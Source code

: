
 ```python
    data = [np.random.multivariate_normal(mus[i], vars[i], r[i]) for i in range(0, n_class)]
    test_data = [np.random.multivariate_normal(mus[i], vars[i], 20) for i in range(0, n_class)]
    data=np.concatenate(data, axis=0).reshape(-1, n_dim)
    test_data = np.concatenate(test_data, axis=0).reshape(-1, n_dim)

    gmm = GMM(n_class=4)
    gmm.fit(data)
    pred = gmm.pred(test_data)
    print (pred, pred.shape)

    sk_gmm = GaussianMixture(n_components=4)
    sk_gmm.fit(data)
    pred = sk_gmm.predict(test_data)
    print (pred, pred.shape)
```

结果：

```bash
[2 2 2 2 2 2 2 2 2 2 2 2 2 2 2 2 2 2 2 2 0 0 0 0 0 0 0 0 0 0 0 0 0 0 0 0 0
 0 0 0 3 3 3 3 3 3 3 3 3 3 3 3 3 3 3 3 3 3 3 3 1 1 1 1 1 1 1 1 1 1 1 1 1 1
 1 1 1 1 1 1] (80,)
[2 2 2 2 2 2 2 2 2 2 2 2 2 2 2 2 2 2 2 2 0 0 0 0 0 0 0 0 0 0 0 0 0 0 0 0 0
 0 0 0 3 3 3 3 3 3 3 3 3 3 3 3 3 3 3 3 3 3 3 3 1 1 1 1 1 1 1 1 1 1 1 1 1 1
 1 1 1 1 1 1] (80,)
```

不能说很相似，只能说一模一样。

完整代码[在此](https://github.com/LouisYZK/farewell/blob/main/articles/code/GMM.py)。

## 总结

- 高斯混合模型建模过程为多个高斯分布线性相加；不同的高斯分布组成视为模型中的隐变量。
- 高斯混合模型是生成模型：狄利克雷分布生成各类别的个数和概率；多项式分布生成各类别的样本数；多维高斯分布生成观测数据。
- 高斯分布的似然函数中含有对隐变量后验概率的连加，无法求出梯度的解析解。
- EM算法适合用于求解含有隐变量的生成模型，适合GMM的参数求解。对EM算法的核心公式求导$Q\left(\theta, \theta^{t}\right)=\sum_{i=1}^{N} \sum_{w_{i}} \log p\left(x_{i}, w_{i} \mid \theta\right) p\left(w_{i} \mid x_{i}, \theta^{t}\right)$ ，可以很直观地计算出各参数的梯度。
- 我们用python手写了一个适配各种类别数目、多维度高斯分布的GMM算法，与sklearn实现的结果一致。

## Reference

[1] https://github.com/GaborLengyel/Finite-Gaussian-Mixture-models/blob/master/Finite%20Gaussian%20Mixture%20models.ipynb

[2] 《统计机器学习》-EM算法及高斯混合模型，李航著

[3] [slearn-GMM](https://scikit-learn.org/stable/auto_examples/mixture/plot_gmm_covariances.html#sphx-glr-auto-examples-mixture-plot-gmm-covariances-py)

····················

*EXERCISE DETAILS*
Line count for "range": determine it from the data and answer with the number by itself.

*ANSWER AREA*
2